While the droplets on the surface remain an issue, they aren’t blowing from room-to-room. Staying below 60 percent RH also prevents the acceleration of mold, fungus or dust mite growth. 

For a deeper look at all the factors in play surrounding the transmission of infections in buildings, Taylor defined six factors: 

  1. The number of people producing infectious droplets; 
  2. The vulnerability of the secondary hosts (people); 
  3. The length of the occupant’s exposure; 
  4. The ventilation rate; 
  5. The settling rate of infectious aerosols; and 
  6. The survival of pathogens in aerosols during transmission.

Pandemic-specific airflow

In light of the 2020 pandemic, how do we continue to modify our buildings, especially hospitals, to have more of the open-air recovery benefits? 

ASHRAE has published recommendations throughout the COVID-19 pandemic (www.ashrae.org/technical-resources/resources), and it stresses the importance of proper air movement: “Ventilation and filtration provided by heating, ventilating and air-conditioning systems can reduce the airborne concentration of SARS-CoV-2 and, thus, the risk of transmission through the air. Unconditioned spaces can cause thermal stress to people that may be directly life-threatening and that may also lower resistance to infection.” 

It is a very bad idea to turn off ventilation systems entirely. 

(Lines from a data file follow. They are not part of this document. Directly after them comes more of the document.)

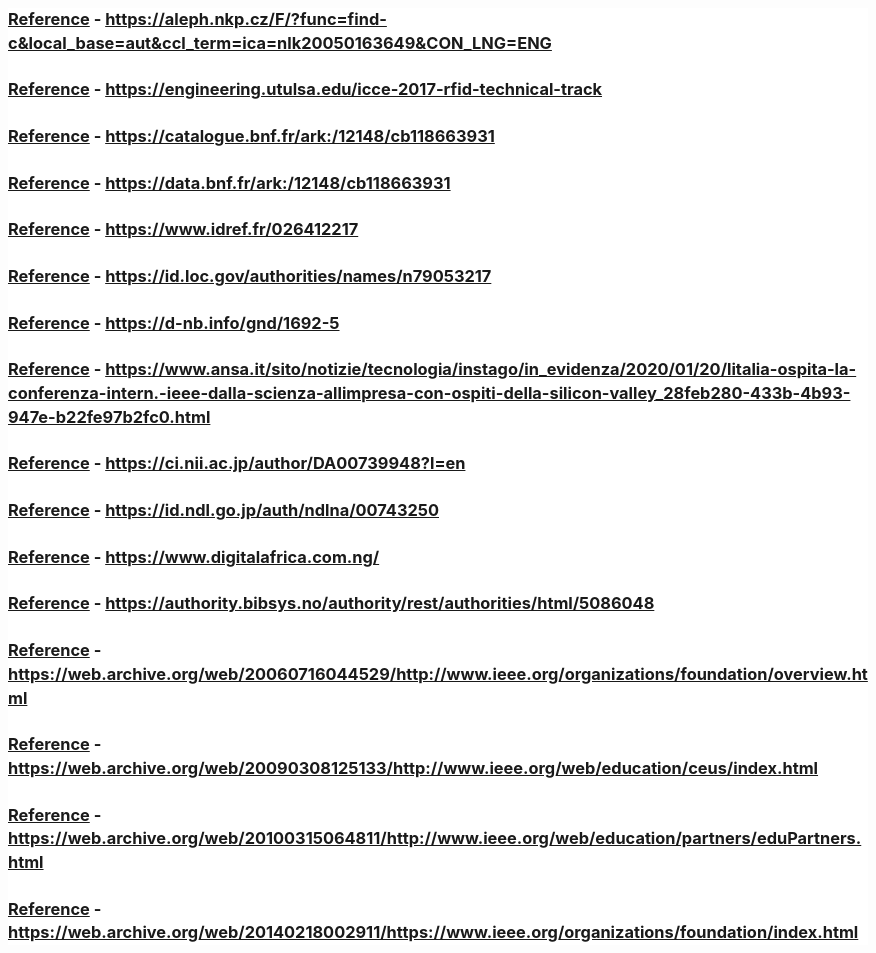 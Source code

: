 ### [Reference](https://aleph.nkp.cz/F/?func=find-c&local_base=aut&ccl_term=ica=nlk20050163649&CON_LNG=ENG) - https://aleph.nkp.cz/F/?func=find-c&local_base=aut&ccl_term=ica=nlk20050163649&CON_LNG=ENG
### [Reference](https://engineering.utulsa.edu/icce-2017-rfid-technical-track) - https://engineering.utulsa.edu/icce-2017-rfid-technical-track
### [Reference](https://catalogue.bnf.fr/ark:/12148/cb118663931) - https://catalogue.bnf.fr/ark:/12148/cb118663931
### [Reference](https://data.bnf.fr/ark:/12148/cb118663931) - https://data.bnf.fr/ark:/12148/cb118663931
### [Reference](https://www.idref.fr/026412217) - https://www.idref.fr/026412217
### [Reference](https://id.loc.gov/authorities/names/n79053217) - https://id.loc.gov/authorities/names/n79053217
### [Reference](https://d-nb.info/gnd/1692-5) - https://d-nb.info/gnd/1692-5
### [Reference](https://www.ansa.it/sito/notizie/tecnologia/instago/in_evidenza/2020/01/20/litalia-ospita-la-conferenza-intern.-ieee-dalla-scienza-allimpresa-con-ospiti-della-silicon-valley_28feb280-433b-4b93-947e-b22fe97b2fc0.html) - https://www.ansa.it/sito/notizie/tecnologia/instago/in_evidenza/2020/01/20/litalia-ospita-la-conferenza-intern.-ieee-dalla-scienza-allimpresa-con-ospiti-della-silicon-valley_28feb280-433b-4b93-947e-b22fe97b2fc0.html
### [Reference](https://ci.nii.ac.jp/author/DA00739948?l=en) - https://ci.nii.ac.jp/author/DA00739948?l=en
### [Reference](https://id.ndl.go.jp/auth/ndlna/00743250) - https://id.ndl.go.jp/auth/ndlna/00743250
### [Reference](https://www.digitalafrica.com.ng/) - https://www.digitalafrica.com.ng/
### [Reference](https://authority.bibsys.no/authority/rest/authorities/html/5086048) - https://authority.bibsys.no/authority/rest/authorities/html/5086048
### [Reference](https://web.archive.org/web/20060716044529/http://www.ieee.org/organizations/foundation/overview.html) - https://web.archive.org/web/20060716044529/http://www.ieee.org/organizations/foundation/overview.html
### [Reference](https://web.archive.org/web/20090308125133/http://www.ieee.org/web/education/ceus/index.html) - https://web.archive.org/web/20090308125133/http://www.ieee.org/web/education/ceus/index.html
### [Reference](https://web.archive.org/web/20100315064811/http://www.ieee.org/web/education/partners/eduPartners.html) - https://web.archive.org/web/20100315064811/http://www.ieee.org/web/education/partners/eduPartners.html
### [Reference](https://web.archive.org/web/20140218002911/https://www.ieee.org/organizations/foundation/index.html) - https://web.archive.org/web/20140218002911/https://www.ieee.org/organizations/foundation/index.html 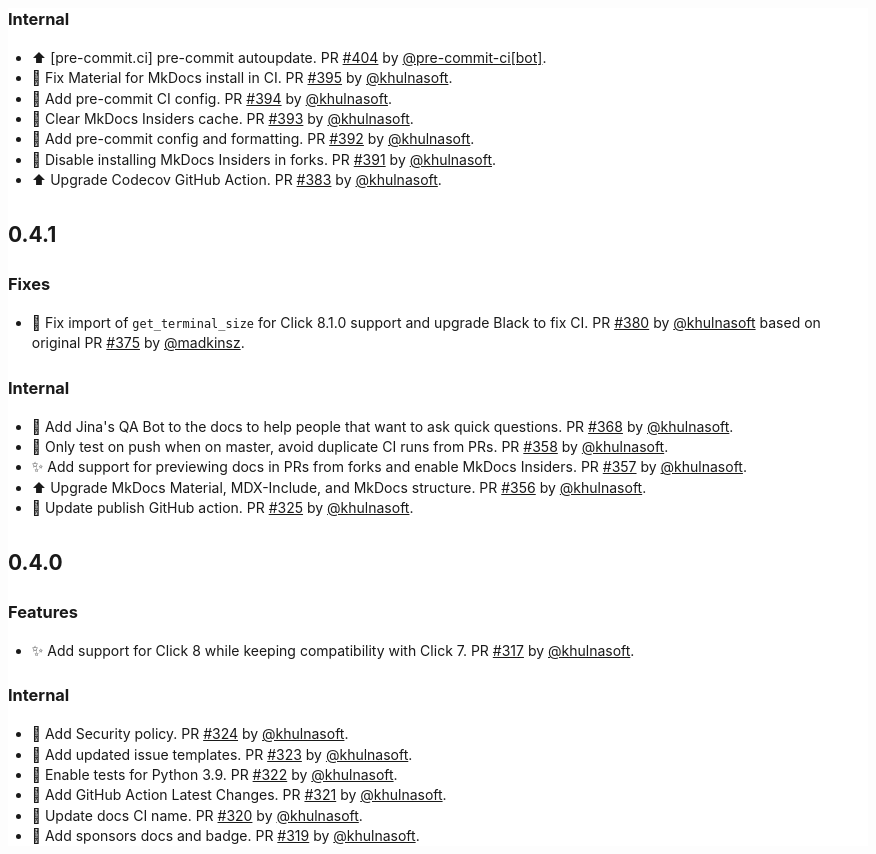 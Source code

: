 ### Internal

* ⬆ [pre-commit.ci] pre-commit autoupdate. PR [#404](https://github.com/khulnasoft/types/pull/404) by [@pre-commit-ci[bot]](https://github.com/apps/pre-commit-ci).
* 👷 Fix Material for MkDocs install in CI. PR [#395](https://github.com/khulnasoft/types/pull/395) by [@khulnasoft](https://github.com/khulnasoft).
* 👷 Add pre-commit CI config. PR [#394](https://github.com/khulnasoft/types/pull/394) by [@khulnasoft](https://github.com/khulnasoft).
* 👷 Clear MkDocs Insiders cache. PR [#393](https://github.com/khulnasoft/types/pull/393) by [@khulnasoft](https://github.com/khulnasoft).
* 🔧 Add pre-commit config and formatting. PR [#392](https://github.com/khulnasoft/types/pull/392) by [@khulnasoft](https://github.com/khulnasoft).
* 👷 Disable installing MkDocs Insiders in forks. PR [#391](https://github.com/khulnasoft/types/pull/391) by [@khulnasoft](https://github.com/khulnasoft).
* ⬆️ Upgrade Codecov GitHub Action. PR [#383](https://github.com/khulnasoft/types/pull/383) by [@khulnasoft](https://github.com/khulnasoft).

## 0.4.1

### Fixes

* 🐛 Fix import of `get_terminal_size` for Click 8.1.0 support and upgrade Black to fix CI. PR [#380](https://github.com/khulnasoft/types/pull/380) by [@khulnasoft](https://github.com/khulnasoft) based on original PR [#375](https://github.com/khulnasoft/types/pull/375) by [@madkinsz](https://github.com/madkinsz).

### Internal

* 📝 Add Jina's QA Bot to the docs to help people that want to ask quick questions. PR [#368](https://github.com/khulnasoft/types/pull/368) by [@khulnasoft](https://github.com/khulnasoft).
* 💚 Only test on push when on master, avoid duplicate CI runs from PRs. PR [#358](https://github.com/khulnasoft/types/pull/358) by [@khulnasoft](https://github.com/khulnasoft).
* ✨ Add support for previewing docs in PRs from forks and enable MkDocs Insiders. PR [#357](https://github.com/khulnasoft/types/pull/357) by [@khulnasoft](https://github.com/khulnasoft).
* ⬆️ Upgrade MkDocs Material, MDX-Include, and MkDocs structure. PR [#356](https://github.com/khulnasoft/types/pull/356) by [@khulnasoft](https://github.com/khulnasoft).
* 👷 Update publish GitHub action. PR [#325](https://github.com/khulnasoft/types/pull/325) by [@khulnasoft](https://github.com/khulnasoft).

## 0.4.0

### Features

* ✨ Add support for Click 8 while keeping compatibility with Click 7. PR [#317](https://github.com/khulnasoft/types/pull/317) by [@khulnasoft](https://github.com/khulnasoft).

### Internal

* 📝 Add Security policy. PR [#324](https://github.com/khulnasoft/types/pull/324) by [@khulnasoft](https://github.com/khulnasoft).
* 🔧 Add updated issue templates. PR [#323](https://github.com/khulnasoft/types/pull/323) by [@khulnasoft](https://github.com/khulnasoft).
* 👷 Enable tests for Python 3.9. PR [#322](https://github.com/khulnasoft/types/pull/322) by [@khulnasoft](https://github.com/khulnasoft).
* 👷 Add GitHub Action Latest Changes. PR [#321](https://github.com/khulnasoft/types/pull/321) by [@khulnasoft](https://github.com/khulnasoft).
* 👷 Update docs CI name. PR [#320](https://github.com/khulnasoft/types/pull/320) by [@khulnasoft](https://github.com/khulnasoft).
* 🔧 Add sponsors docs and badge. PR [#319](https://github.com/khulnasoft/types/pull/319) by [@khulnasoft](https://github.com/khulnasoft).
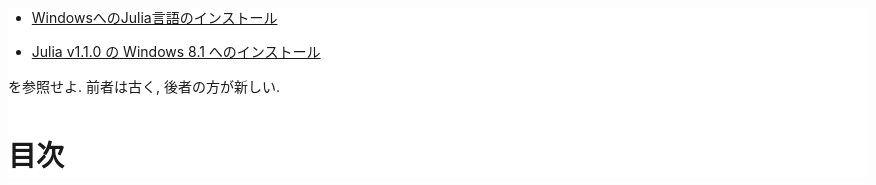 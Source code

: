 * [WindowsへのJulia言語のインストール](http://nbviewer.jupyter.org/gist/genkuroki/81de23edcae631a995e19a2ecf946a4f)

* [Julia v1.1.0 の Windows 8.1 へのインストール](https://nbviewer.jupyter.org/github/genkuroki/msfd28/blob/master/install.ipynb)

を参照せよ. 前者は古く, 後者の方が新しい.


<h1>目次<span class="tocSkip"></span></h1>
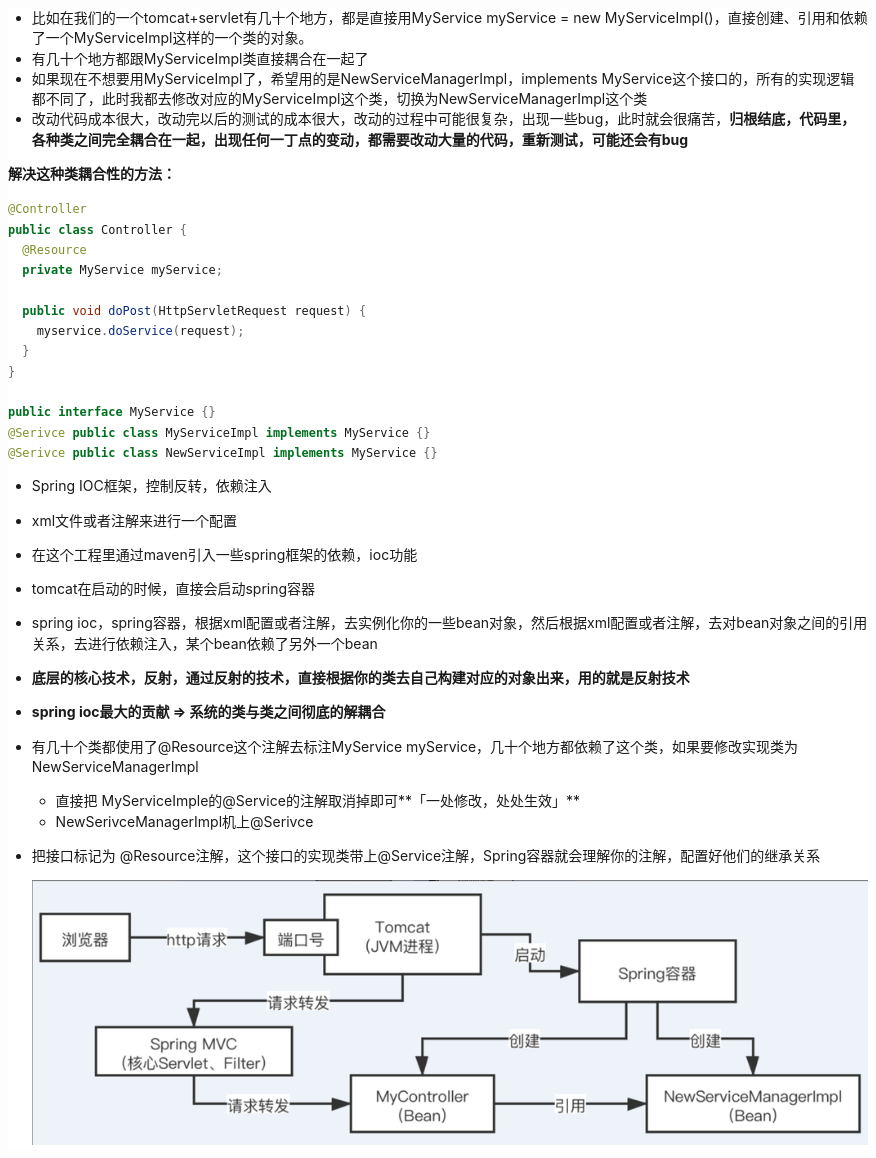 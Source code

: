 - 比如在我们的一个tomcat+servlet有几十个地方，都是直接用MyService myService = new MyServiceImpl()，直接创建、引用和依赖了一个MyServiceImpl这样的一个类的对象。
- 有几十个地方都跟MyServiceImpl类直接耦合在一起了
- 如果现在不想要用MyServiceImpl了，希望用的是NewServiceManagerImpl，implements MyService这个接口的，所有的实现逻辑都不同了，此时我都去修改对应的MyServiceImpl这个类，切换为NewServiceManagerImpl这个类
- 改动代码成本很大，改动完以后的测试的成本很大，改动的过程中可能很复杂，出现一些bug，此时就会很痛苦，**归根结底，代码里，各种类之间完全耦合在一起，出现任何一丁点的变动，都需要改动大量的代码，重新测试，可能还会有bug**

**解决这种类耦合性的方法：**

```java
@Controller
public class Controller {
  @Resource
  private MyService myService;
  
  public void doPost(HttpServletRequest request) {
    myservice.doService(request);
  }
}

public interface MyService {}
@Serivce public class MyServiceImpl implements MyService {}
@Serivce public class NewServiceImpl implements MyService {}
```

- Spring IOC框架，控制反转，依赖注入
- xml文件或者注解来进行一个配置
- 在这个工程里通过maven引入一些spring框架的依赖，ioc功能

- tomcat在启动的时候，直接会启动spring容器
- spring ioc，spring容器，根据xml配置或者注解，去实例化你的一些bean对象，然后根据xml配置或者注解，去对bean对象之间的引用关系，去进行依赖注入，某个bean依赖了另外一个bean
- **底层的核心技术，反射，通过反射的技术，直接根据你的类去自己构建对应的对象出来，用的就是反射技术**
- **spring ioc最大的贡献 ⇒ 系统的类与类之间彻底的解耦合**
- 有几十个类都使用了@Resource这个注解去标注MyService myService，几十个地方都依赖了这个类，如果要修改实现类为NewServiceManagerImpl
  - 直接把 MyServiceImple的@Service的注解取消掉即可**「一处修改，处处生效」**
  - NewSerivceManagerImpl机上@Serivce

- 把接口标记为 @Resource注解，这个接口的实现类带上@Service注解，Spring容器就会理解你的注解，配置好他们的继承关系

  ![](../images/spring-ioc2.png)
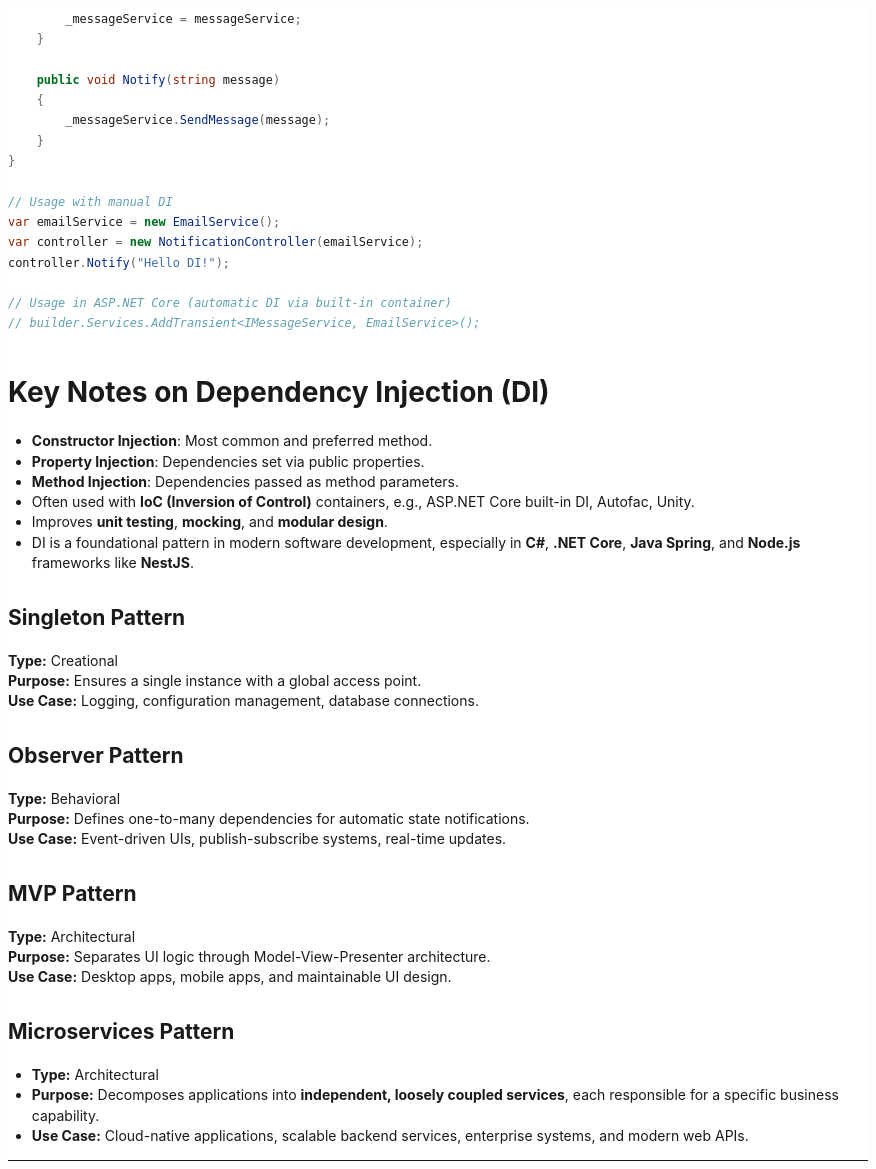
 ```csharp
        _messageService = messageService;
    }

    public void Notify(string message)
    {
        _messageService.SendMessage(message);
    }
}

// Usage with manual DI
var emailService = new EmailService();
var controller = new NotificationController(emailService);
controller.Notify("Hello DI!");

// Usage in ASP.NET Core (automatic DI via built-in container)
// builder.Services.AddTransient<IMessageService, EmailService>();
```

# Key Notes on Dependency Injection (DI)

- **Constructor Injection**: Most common and preferred method.
- **Property Injection**: Dependencies set via public properties.
- **Method Injection**: Dependencies passed as method parameters.
- Often used with **IoC (Inversion of Control)** containers, e.g., ASP.NET Core built-in DI, Autofac, Unity.
- Improves **unit testing**, **mocking**, and **modular design**.
- DI is a foundational pattern in modern software development, especially in **C#**, **.NET Core**, **Java Spring**, and **Node.js** frameworks like **NestJS**.


## Singleton Pattern
**Type:** Creational  
**Purpose:** Ensures a single instance with a global access point.  
**Use Case:** Logging, configuration management, database connections.

## Observer Pattern
**Type:** Behavioral  
**Purpose:** Defines one-to-many dependencies for automatic state notifications.  
**Use Case:** Event-driven UIs, publish-subscribe systems, real-time updates.

## MVP Pattern
**Type:** Architectural  
**Purpose:** Separates UI logic through Model-View-Presenter architecture.  
**Use Case:** Desktop apps, mobile apps, and maintainable UI design.

## Microservices Pattern
- **Type:** Architectural  
- **Purpose:** Decomposes applications into **independent, loosely coupled services**, each responsible for a specific business capability.  
- **Use Case:** Cloud-native applications, scalable backend services, enterprise systems, and modern web APIs.

---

The technology and control systems are more specific in 2020, but the concept of maintaining airflow remains consistent with the 1918 vision. There are many things we can’t control about the current pandemic, but building ventilation design isn’t one of them. 

If you work in the new construction design world, keep in mind that both normal ventilation standards and pandemic-specific ventilation practices might need to be control options. Can modern designs do both well?

Additionally, if you find yourself in a hospital or any building with multiple factors affecting the transmission of disease, bring your humidistat. Look for that 40 percent to 60 percent range, or pull up a chair by a huge open window. Just because we have the ventilation technology available in 2020 doesn’t mean it is being utilized properly.